Het resultaat van het onderzoek van de MIVD naar de factoren die van invloed zijn op de externe veiligheid van een satellietgrondstation is verstrekt aan de colleges van burgemeester en wethouders van de gemeenten Kollumerland en De Marne. Het resultaat van het onderzoek is openbaar.

5

Neen. Er zijn noch aanwijzingen, noch ervaringen dat terroristen zich direct richten tegen dit soort doelen. Ook zijn er geen aanwijzingen dat hierin verandering is te verwachten.

7

De uitbreiding van de satellietinterceptiecapaciteit is voorzien in Burum. Het Strategisch Verbindingsinlichtingen Centrum in Amsterdam is opgeheven.

8

De groei van de interceptiecapaciteit is noodzakelijk om de informatiepositie van de AIVD en MIVD te versterken ten behoeve van onder andere terrorismebestrijding en het tegengaan van de verspreiding van massavernietigingswapens.
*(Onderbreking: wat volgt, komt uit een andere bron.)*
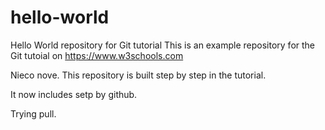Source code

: # hello-world
Hello World repository for Git tutorial
This is an example repository for the Git tutoial on https://www.w3schools.com

Nieco nove.
This repository is built step by step in the tutorial.

It now includes setp by github.

Trying pull.
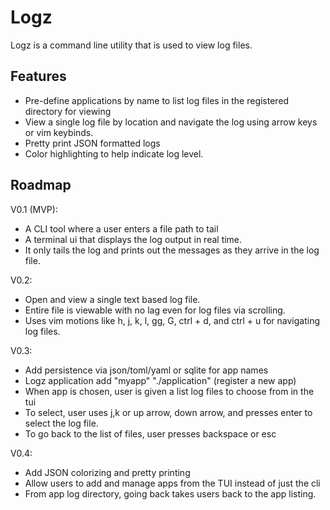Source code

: # Logz
Logz is a command line utility that is used to view log files.

## Features
- Pre-define applications by name to list log files in the registered directory for viewing
- View a single log file by location and navigate the log using arrow keys or vim keybinds.
- Pretty print JSON formatted logs
- Color highlighting to help indicate log level.

## Roadmap

V0.1 (MVP):
- A CLI tool where a user enters a file path to tail
- A terminal ui that displays the log output in real time.
- It only tails the log and prints out the messages as they arrive in the log file.

V0.2:
- Open and view a single text based log file.
- Entire file is viewable with no lag even for log files via scrolling.
- Uses vim motions like h, j, k, l, gg, G, ctrl + d, and ctrl + u for navigating log files.

V0.3:
- Add persistence via json/toml/yaml or sqlite for app names
- Logz application add "myapp" "./application" (register a new app)
- When app is chosen, user is given a list log files to choose from in the tui
- To select, user uses j,k or up arrow, down arrow, and presses enter to select the log file.
- To go back to the list of files, user presses backspace or esc

V0.4:
- Add JSON colorizing and pretty printing
- Allow users to add and manage apps from the TUI instead of just the cli
- From app log directory, going back takes users back to the app listing.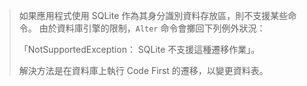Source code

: > 如果應用程式使用 SQLite 作為其身分識別資料存放區，則不支援某些命令。 由於資料庫引擎的限制，`Alter` 命令會擲回下列例外狀況：
>
> 「NotSupportedException： SQLite 不支援這種遷移作業」。 
>
> 解決方法是在資料庫上執行 Code First 的遷移，以變更資料表。
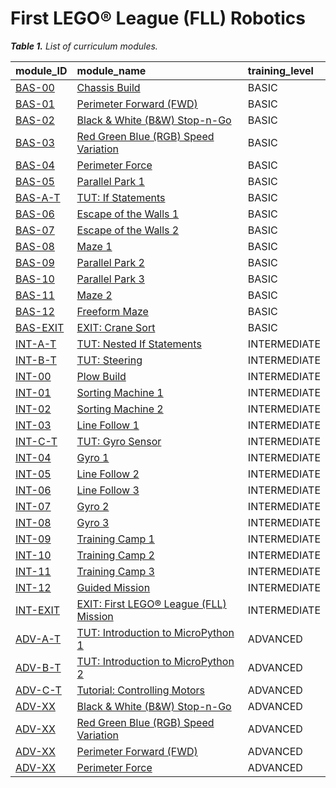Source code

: # First LEGO®️ League (FLL) Robotics

<tabcaption>

<i>**Table 1.** List of curriculum modules.</i>

</tabcaption>

| module_ID                    | module_name                                                                               | training_level |
|:-----------------------------|:------------------------------------------------------------------------------------------|:---------------|
| [BAS-00](#BAS-00)            | [Chassis Build](1_basic/BAS-00_Chassis-Build.llsp3)                                       | BASIC          |
| [BAS-01](#BAS-01)            | [Perimeter Forward (FWD)](1_basic/BAS-01_Perimeter-FWD.llsp3)                             | BASIC          |
| [BAS-02](#BAS-02)            | [Black & White (B&W) Stop-n-Go](1_basic/BAS-02_B&W-Stop-n-Go.llsp3)                       | BASIC          |
| [BAS-03](#BAS-03)            | [Red Green Blue (RGB) Speed Variation](1_basic/BAS-03_RGB-Speed-Variation.llsp3)          | BASIC          |
| [BAS-04](#BAS-04)            | [Perimeter Force](1_basic/BAS-04_Perimeter-Force.llsp3)                                   | BASIC          |
| [BAS-05](#BAS-05)            | [Parallel Park 1](1_basic/BAS-05_Parallel-Park-1.llsp3)                                   | BASIC          |
| [BAS-A-T](#BAS-A-T)          | [TUT: If Statements](1_intermediate/BAS-A-T_If-Then-Statements.llsp3)                     | BASIC          |
| [BAS-06](#BAS-06)            | [Escape of the Walls 1](1_basic/BAS-06_Escape-of-the-Walls-1.llsp3)                       | BASIC          |
| [BAS-07](#BAS-07)            | [Escape of the Walls 2](1_basic/BAS-07_Escape-of-the-Walls-2.llsp3)                       | BASIC          |
| [BAS-08](#BAS-08)            | [Maze 1](1_basic/BAS-08_Maze-1.llsp3)                                                     | BASIC          |
| [BAS-09](#BAS-09)            | [Parallel Park 2](1_basic/BAS-09_Parallel-Park-2.llsp3)                                   | BASIC          |
| [BAS-10](#BAS-10)            | [Parallel Park 3](1_basic/BAS-10_Parallel-Park-3.llsp3)                                   | BASIC          |
| [BAS-11](#BAS-11)            | [Maze 2](1_basic/BAS-11_Maze-2.llsp3)                                                     | BASIC          |
| [BAS-12](#BAS-12)            | [Freeform Maze](1_basic/BAS-12_Freeform-Maze.llsp3)                                       | BASIC          |
| [BAS-EXIT](#BAS-EXIT)        | [EXIT: Crane Sort](2_intermediate/BAS-EXIT_Crane-Sort.llsp3)                              | BASIC          |
| [INT-A-T](#INT-A-T)          | [TUT: Nested If Statements](2_intermediate/INT-A-T_Nested-If-Statements.llsp3)            | INTERMEDIATE   |
| [INT-B-T](#INT-B-T)          | [TUT: Steering](2_intermediate/INT-B-T_Steering.llsp3)                                    | INTERMEDIATE   |
| [INT-00](#INT-00)            | [Plow Build](2_intermediate/INT-00_Plow-Build.pdf)                                        | INTERMEDIATE   |
| [INT-01](#INT-01)            | [Sorting Machine 1](2_intermediate/INT-01_Sorting-Machine-1.llsp3)                        | INTERMEDIATE   |
| [INT-02](#INT-02)            | [Sorting Machine 2](2_intermediate/INT-02_Sorting-Machine-2.llsp3)                        | INTERMEDIATE   |
| [INT-03](#INT-03)            | [Line Follow 1](2_intermediate/INT-03_Line-Follow-1.llsp3)                                | INTERMEDIATE   |
| [INT-C-T](#INT-C-T)          | [TUT: Gyro Sensor](2_intermediate/INT-C-T_Gyro-Sensor.llsp3)                              | INTERMEDIATE   |
| [INT-04](#INT-04)            | [Gyro 1](2_intermediate/INT-04_Gyro-1.llsp3)                                              | INTERMEDIATE   |
| [INT-05](#INT-05)            | [Line Follow 2](2_intermediate/INT-05_Line-Follow-2.llsp3)                                | INTERMEDIATE   |
| [INT-06](#INT-06)            | [Line Follow 3](2_intermediate/INT-06_Line-Follow-3.llsp3)                                | INTERMEDIATE   |
| [INT-07](#INT-07)            | [Gyro 2](2_intermediate/INT-07_Gyro-2.llsp3)                                              | INTERMEDIATE   |
| [INT-08](#INT-08)            | [Gyro 3](2_intermediate/INT-08_Gyro-3.llsp3)                                              | INTERMEDIATE   |
| [INT-09](#INT-09)            | [Training Camp 1](2_intermediate/INT-09_Training-Camp-1.llsp3)                            | INTERMEDIATE   |
| [INT-10](#INT-10)            | [Training Camp 2](2_intermediate/INT-10_Training-Camp-2.llsp3)                            | INTERMEDIATE   |
| [INT-11](#INT-11)            | [Training Camp 3](2_intermediate/INT-11_Training-Camp-3.llsp3)                            | INTERMEDIATE   |
| [INT-12](#INT-12)            | [Guided Mission](2_intermediate/INT-12_Guided-Mission.llsp3)                              | INTERMEDIATE   |
| [INT-EXIT](#INT-EXIT)        | [EXIT: First LEGO®️ League (FLL) Mission](2_intermediate/INT-EXIT_FLL-Mission.llsp3)       | INTERMEDIATE   |
| [ADV-A-T](#ADV-A-T)          | [TUT: Introduction to MicroPython 1](3_advanced/ADV-A-T_Intro-to-MicroPython-1.llsp3)     | ADVANCED       |
| [ADV-B-T](#ADV-B-T)          | [TUT: Introduction to MicroPython 2](3_advanced/ADV-B-T_Intro-to-MicroPython-2.llsp3)     | ADVANCED       |
| [ADV-C-T](#ADV-C-T)          | [Tutorial: Controlling Motors](3_advanced/ADV-C-T_Controlling-Motors.llsp3)               | ADVANCED       |
| [ADV-XX](#ADV-XX)            | [Black & White (B&W) Stop-n-Go](3_advanced/ADV-XX_B&W-Stop-n-Go.llsp3)                    | ADVANCED       |
| [ADV-XX](#ADV-XX)            | [Red Green Blue (RGB) Speed Variation](3_advanced/ADV-XX_RGB-Speed-Variation.llsp3)       | ADVANCED       |
| [ADV-XX](#ADV-XX)            | [Perimeter Forward (FWD)](3_advanced/ADV-XX_Perimeter-FWD.llsp3)                          | ADVANCED       |
| [ADV-XX](#ADV-XX)            | [Perimeter Force](3_advanced/ADV-XX_Perimeter-Force.llsp3)                                | ADVANCED       |
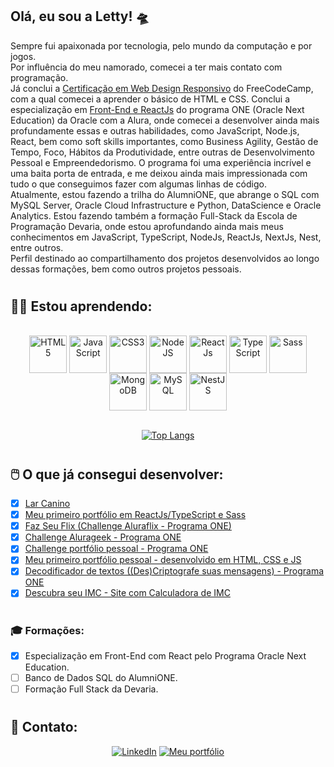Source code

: ## **Olá, eu sou a Letty!** 🛸

Sempre fui apaixonada por tecnologia, pelo mundo da computação e por jogos. <br/>
Por influência do meu namorado, comecei a ter mais contato com programação. <br/>
Já conclui a <a href="https://www.freecodecamp.org/certification/lettyviana/responsive-web-design">Certificação em Web Design Responsivo</a> do FreeCodeCamp, com a qual comecei a aprender o básico de HTML e CSS. Conclui a especialização em <a href="https://cursos.alura.com.br/emprega-one/profile/letisviana">Front-End e ReactJs</a> do programa ONE (Oracle Next Education) da Oracle com a Alura, onde comecei a desenvolver ainda mais profundamente essas e outras habilidades, como JavaScript, Node.js, React, bem como soft skills importantes, como Business Agility, Gestão de Tempo, Foco, Hábitos da Produtividade, entre outras de Desenvolvimento Pessoal e Empreendedorismo. O programa foi uma experiência incrível e uma baita porta de entrada, e me deixou ainda mais impressionada com tudo o que conseguimos fazer com algumas linhas de código. <br/>
Atualmente, estou fazendo a trilha do AlumniONE, que abrange o SQL com MySQL Server, Oracle Cloud Infrastructure e Python, DataScience e Oracle Analytics. 
Estou fazendo também a formação Full-Stack da Escola de Programação Devaria, onde estou aprofundando ainda mais meus conhecimentos em JavaScript, TypeScript, NodeJs, ReactJs, NextJs, Nest, entre outros. <br/>
Perfil destinado ao compartilhamento dos projetos desenvolvidos ao longo dessas formações, bem como outros projetos pessoais.

#

## 👩‍💻 **Estou aprendendo:**
<div style="display: inline_block" align="center"><br />
    <img src="https://cdn.jsdelivr.net/gh/devicons/devicon/icons/html5/html5-original.svg" height="60px" alt="HTML5" align="center"/>
    <img src="https://cdn.jsdelivr.net/gh/devicons/devicon/icons/javascript/javascript-plain.svg" height="60px" alt="JavaScript" align="center"/>
    <img src="https://cdn.jsdelivr.net/gh/devicons/devicon/icons/css3/css3-original.svg" height="60px" alt="CSS3" align="center"/>
    <img src="https://cdn.jsdelivr.net/gh/devicons/devicon/icons/nodejs/nodejs-original.svg" height="60px" alt="NodeJS" align="center"/>
    <img src="https://cdn.jsdelivr.net/gh/devicons/devicon/icons/react/react-original.svg" height="60px" alt="ReactJs" align="center"/>
    <img src="https://cdn.jsdelivr.net/gh/devicons/devicon/icons/typescript/typescript-original.svg" height="60px" alt="TypeScript" align="center"/>
    <img src="https://cdn.jsdelivr.net/gh/devicons/devicon/icons/sass/sass-original.svg" height="60px" alt="Sass" align="center"/>
    <img src="https://cdn.jsdelivr.net/gh/devicons/devicon/icons/mongodb/mongodb-original-wordmark.svg" height="60px" alt="MongoDB" align="center"/>
    <img src="https://cdn.jsdelivr.net/gh/devicons/devicon/icons/mysql/mysql-original-wordmark.svg" height="60px" alt="MySQL" align="center"/>
    <img src="https://cdn.jsdelivr.net/gh/devicons/devicon/icons/nestjs/nestjs-plain-wordmark.svg" height="60px" alt="NestJS" align="center"/>
        
</div><br />
<div align="center">
    
[![Top Langs](https://github-readme-stats.vercel.app/api/top-langs/?username=lettyviana&layout=compact&langs_count=4&theme=midnight-purple)](https://github.com/lettyviana/github-readme-stats)
</div>

#

## 🖱️ **O que já consegui desenvolver:**
- [x] [Lar Canino](https://lar-canino.vercel.app/)<br />
- [x] [Meu primeiro portfólio em ReactJs/TypeScript e Sass](https://lettyviana-frontend-dev.vercel.app/)<br />
- [x] [Faz Seu Flix (Challenge Aluraflix - Programa ONE)](https://faz-seu-flix.vercel.app/)<br />
- [x] [Challenge Alurageek - Programa ONE](https://lettyviana.github.io/challenge-alurageek-one-t5/)<br />
- [x] [Challenge portfólio pessoal - Programa ONE](https://lettyviana.github.io/challenge-portfolio-alura/)<br />
- [x] [Meu primeiro portfólio pessoal - desenvolvido em HTML, CSS e JS](https://portfolio-lettyviana.vercel.app/)<br />
- [x] [Decodificador de textos ((Des)Criptografe suas mensagens) - Programa ONE](https://lettyviana.github.io/decodificador-de-mensagens/)<br />
- [x] [Descubra seu IMC - Site com Calculadora de IMC](https://lettyviana.github.io/site-calculadora-imc/)<br />

#

### 🎓 **Formações:**
- [x] Especialização em Front-End com React pelo Programa Oracle Next Education.
- [ ] Banco de Dados SQL do AlumniONE.
- [ ] Formação Full Stack da Devaria.
#

## 📲 **Contato:** 

<div align="center">
    
[![LinkedIn](https://img.shields.io/badge/LinkedIn-0077B5?style=for-the-badge&logo=linkedin&logoColor=white)](https://www.linkedin.com/in/leticiaviana-trad-dev)
[![Meu portfólio](https://img.shields.io/badge/my_portfolio_website-purple?style=for-the-badge&logo=html5)](https://lettyviana-frontend-dev.vercel.app/)
</div>
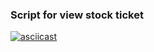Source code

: ### Script for view stock ticket
[![asciicast](https://asciinema.org/a/206100.png)](https://asciinema.org/a/206100)
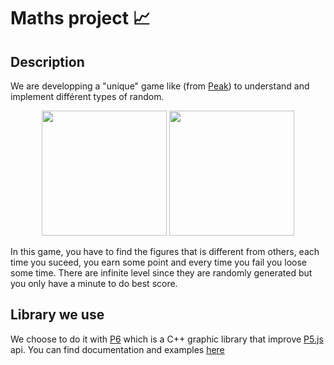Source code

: # Maths project 📈

## Description

We are developping a "unique" game like (from [Peak](https://play.google.com/store/apps/details?id=com.brainbow.peak.app&hl=en&gl=US)) to understand and implement différent types of random.
<p align="center">
<img src="https://user-images.githubusercontent.com/44179059/159552882-17df2622-0d4c-4ff2-8cca-e6771e636b28.PNG" width="200">    <img src="https://user-images.githubusercontent.com/44179059/159552903-074e1011-362e-4dbb-870b-cb89697f572d.PNG" width="200">
  </p>
 
In this game, you have to find the figures that is different from others, each time you suceed, you earn some point and every time you fail you loose some time. There are infinite level since they are randomly generated but you only have a minute to do best score.
  


## Library we use

We choose to do it with [P6](https://github.com/JulesFouchy/p6) which is a C++ graphic library that improve [P5.js](https://p5js.org/) api.
You can find documentation and examples [here](https://julesfouchy.github.io/p6-docs/tutorials)



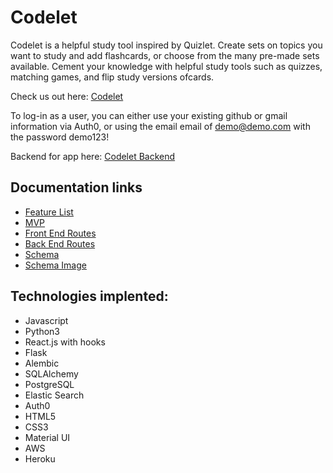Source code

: # Codelet
Codelet is a helpful study tool inspired by Quizlet. Create sets on topics you want to study and add flashcards, or choose from the many pre-made sets available. Cement your knowledge with helpful study tools such as quizzes, matching games, and flip study versions ofcards.  

Check us out here: [Codelet](https://www.codelet.info/)

To log-in as a user, you can either use your existing github or gmail information via Auth0, or using the email email of demo@demo.com with the password demo123!

Backend for app here: [Codelet Backend](https://github.com/christophertalley/codelet-backend)

## Documentation links
- [Feature List](https://github.com/christophertalley/codelet-backend/blob/master/documentation/featureList.md)
- [MVP](https://github.com/b-tsui/Clack-App/blob/master/Documentation/MVP.md)
- [Front End Routes](https://github.com/christophertalley/codelet-backend/blob/master/documentation/frontendRoutes.md)
- [Back End Routes](https://github.com/christophertalley/codelet-backend/blob/master/documentation/frontendRoutes.md)
- [Schema](https://github.com/christophertalley/codelet-backend/blob/master/documentation/schema.md)
- [Schema Image](https://github.com/christophertalley/codelet-backend/blob/master/documentation/Untitled%20(3).png)


## Technologies implented:
  - Javascript
  - Python3
  - React.js with hooks
  - Flask
  - Alembic
  - SQLAlchemy
  - PostgreSQL
  - Elastic Search
  - Auth0
  - HTML5
  - CSS3
  - Material UI
  - AWS 
  - Heroku
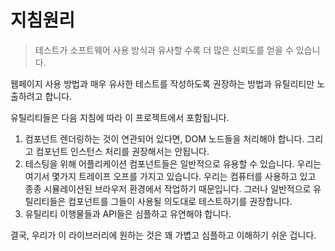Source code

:# 지침원리

> 테스트가 소프트웨어 사용 방식과 유사할 수록 더 많은 신뢰도를 얻을 수 있습니다.

웹페이지 사용 방법과 매우 유사한 테스트를 작성하도록 권장하는 방법과 유틸리티만 노출하려고 합니다.

유틸리티들은 다음 지침에 따라 이 프로젝트에서 포함됩니다.

1. 컴포넌트 렌더링하는 것이 연관되어 있다면, DOM 노드들을 처리해야 합니다. 그리고 컴포넌트 인스턴스 처리를 권장해서는 안됩니다.
2. 테스팅을 위해 어플리케이션 컴포넌트들은 일반적으로 유용할 수 있습니다. 우리는 여기서 몇가지 트레이프 오프를 가지고 있습니다. 우리는 컴퓨터를 사용하고 있고 종종 시뮬레이션된 브라우저 환경에서 작업하기 때문입니다. 그러나 일반적으로 유틸리티들은 컴포넌트를 그들이 사용될 의도대로 테스트하기를 권장합니다.
3. 유틸리티 이행물들과 API들은 심플하고 유연해야 합니다.

결국, 우리가 이 라이브러리에 원하는 것은 꽤 가볍고 심플하고 이해하기 쉬운 겁니다.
De behoefte aan interceptiecapaciteit is eveneens toegenomen in het kader van de voorbereiding en de uitvoering van crisisbeheersingsoperaties.

10

Daar waar internationale samenwerking betrekking heeft op technische samenwerking op het gebied van Sigint zijn de diensten bevoegd deze samenwerking, na verkregen toestemming door de betrokken minister of ministers, zelfstandig dan wel gezamenlijk aan te gaan en zal de Nationale Sigint Organisatie de werkzaamheden voortvloeiende uit deze technische samenwerking feitelijk uitvoeren. Over operationele activiteiten wordt de Commissie voor de inlichtingen- en veiligheidsdiensten vertrouwelijk geïnformeerd.

11

Het risico van een grootschalige aanval met conventionele middelen op het bondgenootschappelijk grondgebied en daarmee Nederland is thans vrijwel uitgesloten. Directe conventionele bedreigingen hebben plaats gemaakt voor een scala aan risico's voor onze nationale veiligheid. (Internationaal) terrorisme vormt één van deze risico's. Mede in het licht daarvan is het onderzoek van de MIVD naar de factoren die van invloed zijn op de externe veiligheid van een satellietgrondstation vooral gericht op de invloed van activiteiten van terroristen, criminelen en politieke activisten in relatie tot de veiligheid van omwonenden.


XNoot
1

Brief van de minister van Defensie, d.d. 24 januari 2005 over de stand van zaken Nationale Sigint Organisatie (27 925, nr. 156) en www.bof.nl/nso.htm «Nationale Sigint Organisatie bouwtekeningen».

XNoot
2

Kamerstuk 27 591, nr. 1.

XNoot
3

Wet op de inlichtingen- en veiligheidsdiensten 2002; Artikel 26 lid 1.